Dealing with data confidentiality
When dealing with highly sensitive data, such as information on health, income or even history of (or lack thereof) infidelity, researchers must be extremely cautious as to how much data to release with their findings. The ability to replicate findings is one of the hallmarks of a sound study, yet it is hardly ethical to release the names of individuals who have been involved with affairs. The problem: how much information is too much information?
Reiter and his fellow researchers believe they have the solution: a three-part system of data delivery, which not only protects the identities of participants, but also offers accessible and reliable mock data.
So, how does it work?
The first component deals with generating highly redacted (altered) yet accurate data models for public use. It accomplishes this through a synthetic modeling machine, which incorporates learning and flexible techniques in novel statistical models to capture many of the relationships present in the original data.
The second component, an original construct by the team, helps alleviate the possibility of a bad analysis of synthetic data. When working with even well developed synthetic data, you can never truly know if your particular data is “well preserved” (read: accurate and precise) by the original data set. To solve this issue, Reiter’s team created a verification server, which can actually tell you whether your analysis is a high or low quality result, describing whether the analysis from synthetic data is backed by the actual data. Through this method, researchers, students, and even the general public can work with data that both maintains confidentiality and can be easily measured on its validity. Of course, there are measures so that individuals cannot abuse the system to find out confidential specifics of the original data, such as the addresses of infidelity participants, while maintaining and outstandingly valid amount of data.
Then comes the third and final component: remote access to the system for trusted and preferred users. To work with highly sensitive data, researchers must often go to physical centers, often causing a loss in time and resources. The third component allows all analysis to be done on a server to make data available and secure, without being restrictive because of location.
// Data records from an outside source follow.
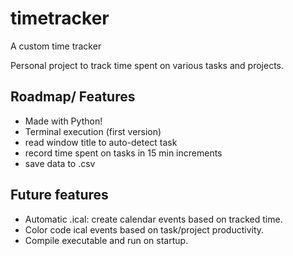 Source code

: # timetracker

A custom time tracker

Personal project to track time spent on various tasks and projects.

## Roadmap/ Features

- Made with Python!
- Terminal execution (first version)
- read window title to auto-detect task
- record time spent on tasks in 15 min increments
- save data to .csv

## Future features

- Automatic .ical: create calendar events based on tracked time.
- Color code ical events based on task/project productivity.
- Compile executable and run on startup.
What does this mean for the future of research?
Researchers, students, and the general public would have access to data that is typically reserved for individuals who have gone through a lengthy – and costly – screening process. As Reiter points out: “more people that can get to data, the better.” With each new set of eyes, there is a new possibility that people can gather further understanding from a set of data. Not surprisingly, there is already interest from professionals in the university setting.
Reiter notes that such a large and unique system could not have worked without individuals from different fields: “It’s an example of interdisciplinary Duke; the project needed all these different perspectives coming together to succeed.”